As earthmovers have already found, AWP owners are discovering there are a ton of choices available.
“The industry is pretty young on telematics right now, and everyone is doing something different,” Hislop says. “So if you own a fleet of machines, not just aerial, you may have several different telematics solutions across your fleet. And that can be troublesome if you’re a fleet owner trying to manage all this data.

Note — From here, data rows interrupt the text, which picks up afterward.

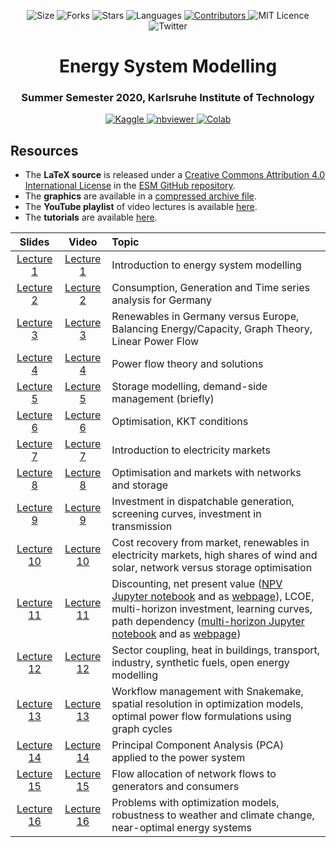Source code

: <!-- Meta-Badges -->
</p>

<p align="center">
    <img alt="Size" src="https://img.shields.io/github/repo-size/pitmonticone/EnergySystemModelling">
  </a>
  <img alt="Forks" src="https://img.shields.io/github/forks/pitmonticone/EnergySystemModelling">
  </a>
  <img alt="Stars" src="https://img.shields.io/github/stars/pitmonticone/EnergySystemModelling">
  </a>
  <img alt="Languages" src="https://img.shields.io/github/languages/count/pitmonticone/EnergySystemModelling">
  </a>
  <a href="https://github.com/pitmonticone/EnergySystemModelling/graphs/contributors">
    <img alt="Contributors" src="https://img.shields.io/github/contributors/pitmonticone/EnergySystemModelling">
  </a>
  <img alt="MIT Licence" src="https://img.shields.io/github/license/pitmonticone/EnergySystemModelling">
  </a>
  <img alt="Twitter" src="https://img.shields.io/twitter/url?url=https%3A%2F%2Fgithub.com%2Fpitmonticone%2FEnergySystemModelling"
  </a>
  
</p>

<!-- Title -->
<h1 align="center">
  Energy System Modelling 
</h1>

<!-- Subtitle -->
<h3 align="center">
  Summer Semester 2020, Karlsruhe Institute of Technology
</h3>

<!-- Badges -->
</p>

<p align="center">
  <a href="https://www.kaggle.com">
    <img alt="Kaggle" src="https://kaggle.com/static/images/open-in-kaggle.svg">
  </a>
  <a href="https://nbviewer.jupyter.org/github/pitmonticone/EnergySystemModelling">
    <img alt="nbviewer" src="https://github.com/jupyter/design/blob/master/logos/Badges/nbviewer_badge.svg">
  </a>
  <a href="https://colab.research.google.com/github/pitmonticone/EnergySystemModelling/blob/master">
    <img alt="Colab" src="https://colab.research.google.com/assets/colab-badge.svg">
  </a>
  
</p>

## Resources 

* The **LaTeX source** is released under a [Creative Commons Attribution 4.0 International License](http://creativecommons.org/licenses/by/4.0/) in the [ESM GitHub repository](https://github.com/nworbmot/esm-lectures).  
* The **graphics** are available in a [compressed archive file](https://nworbmot.org/courses/esm-2020/lectures/graphics.tar.gz).
* The **YouTube playlist** of video lectures is available [here](https://www.youtube.com/playlist?list=PL0hc3uclokfB-3_iijXyrdhc8R88jQCkd).
* The **tutorials** are available [here](https://github.com/pitmonticone/EnergySystemModelling/Tutorials).


| Slides | Video | Topic
| :-------------: | :-------------: |  :------------- | 
| [Lecture  1](https://nworbmot.org/courses/esm-2020/lectures/esm-lecture-1.pdf)  | [Lecture 1](https://youtu.be/TmDWflp8v2A) | Introduction to energy system modelling |
| [Lecture 2](https://nworbmot.org/courses/esm-2020/lectures/esm-lecture-2.pdf)   | [Lecture 2](https://youtu.be/Xs47Y9ELyAI) | Consumption, Generation and Time series analysis for Germany | 
[Lecture 3](https://nworbmot.org/courses/esm-2020/lectures/esm-lecture-3.pdf)   | [Lecture 3](https://youtu.be/9dDe31YKTzI) | Renewables in Germany versus Europe, Balancing Energy/Capacity, Graph Theory, Linear Power Flow |
| [Lecture 4](https://nworbmot.org/courses/esm-2020/lectures/esm-lecture-4.pdf)   | [Lecture 4](https://youtu.be/mtSvIszwu6s) | Power flow theory and solutions |
| [Lecture 5](https://nworbmot.org/courses/esm-2020/lectures/esm-lecture-5.pdf)   | [Lecture 5](https://youtu.be/4rEXW2gTXx8) | Storage modelling, demand-side management (briefly) |
| [Lecture 6](https://nworbmot.org/courses/esm-2020/lectures/esm-lecture-6.pdf)   | [Lecture 6](https://youtu.be/HfJFxyJqUp4) | Optimisation, KKT conditions |
| [Lecture 7](https://nworbmot.org/courses/esm-2020/lectures/esm-lecture-7.pdf)   | [Lecture 7](https://youtu.be/_e0-Y04mIK8) | Introduction to electricity markets |
| [Lecture 8](https://nworbmot.org/courses/esm-2020/lectures/esm-lecture-8.pdf)   | [Lecture 8](https://youtu.be/BxBgV2Mpqls) | Optimisation and markets with networks and storage |
| [Lecture 9](https://nworbmot.org/courses/esm-2020/lectures/esm-lecture-9.pdf)   | [Lecture 9](https://youtu.be/rWWuyRPjy1Y) | Investment in dispatchable generation, screening curves, investment in transmission |
| [Lecture 10](https://nworbmot.org/courses/esm-2020/lectures/esm-lecture-10.pdf)  | [Lecture 10](https://youtu.be/ionMeojBkp0) | Cost recovery from market, renewables in electricity markets, high shares of wind and solar, network versus storage optimisation |
| [Lecture 11](https://nworbmot.org/courses/esm-2020/lectures/esm-lecture-11.pdf)  | [Lecture 11](https://youtu.be/r_NaWRFyGs8) | Discounting, net present value ([NPV Jupyter notebook](https://nworbmot.org/courses/esm-2020/lectures/notebooks/NPV_examples.ipynb) and as [webpage](https://nworbmot.org/courses/esm-2020/lectures/notebooks/NPV_examples.html)), LCOE, multi-horizon investment, learning curves, path dependency ([multi-horizon Jupyter notebook](https://nworbmot.org/courses/esm-2020/lectures/notebooks/dynamic_investment.ipynb) and as [webpage](https://nworbmot.org/courses/esm-2020/lectures/notebooks/dynamic_investment.html)) |
| [Lecture 12](https://nworbmot.org/courses/esm-2020/lectures/esm-lecture-12.pdf)  | [Lecture 12](https://youtu.be/1ZSIUOnRlm4) | Sector coupling, heat in buildings, transport, industry, synthetic fuels, open energy modelling |
| [Lecture 13](https://nworbmot.org/courses/esm-2020/lectures/esm-lecture-13.pdf)  | [Lecture 13](https://youtu.be/1WU11bcaILk) | Workflow management with Snakemake, spatial resolution in optimization models, optimal power flow formulations using graph cycles |
| [Lecture 14](https://nworbmot.org/courses/esm-2020/lectures/esm-lecture-14.pdf)  | [Lecture 14](https://youtu.be/Hh2ed3wY_bk) | Principal Component Analysis (PCA) applied to the power system |
| [Lecture 15](https://nworbmot.org/courses/esm-2020/lectures/esm-lecture-15.pdf)  | [Lecture 15](https://youtu.be/p_tFZwahLEw) | Flow allocation of network flows to generators and consumers |
| [Lecture 16](https://nworbmot.org/courses/esm-2020/lectures/esm-lecture-16.pdf)  | [Lecture 16](https://youtu.be/Tt0qOhX0ZLI) | Problems with optimization models, robustness to weather and climate change, near-optimal energy systems |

“Genie stepped back and said we want to do it differently, so we put in a port—we call it the telematics-ready port—that allows you to plug in whichever telematics system you want to use to get the information out of the machine. So we’re not forcing you to buy our specific telematics brand, pay a monthly service charge to us, or run the data through us,” Hislop says.
“It’s an 8-pin Deutsch connector, so a standard connector, not a proprietary connector, and we share the pinouts for that connector,” Hislop says.
“So they can take any third-party black box—looks like a cell phone with no screen—simply make sure their harness matches the connector, and they can plug right in. There’s a port on every one of our machines so you can plug in your solution, and manage your data and your monthly service plans with that. I see a big focus in being able to manage fleets more appropriately, and telematics is going to be a big part of that,” he says.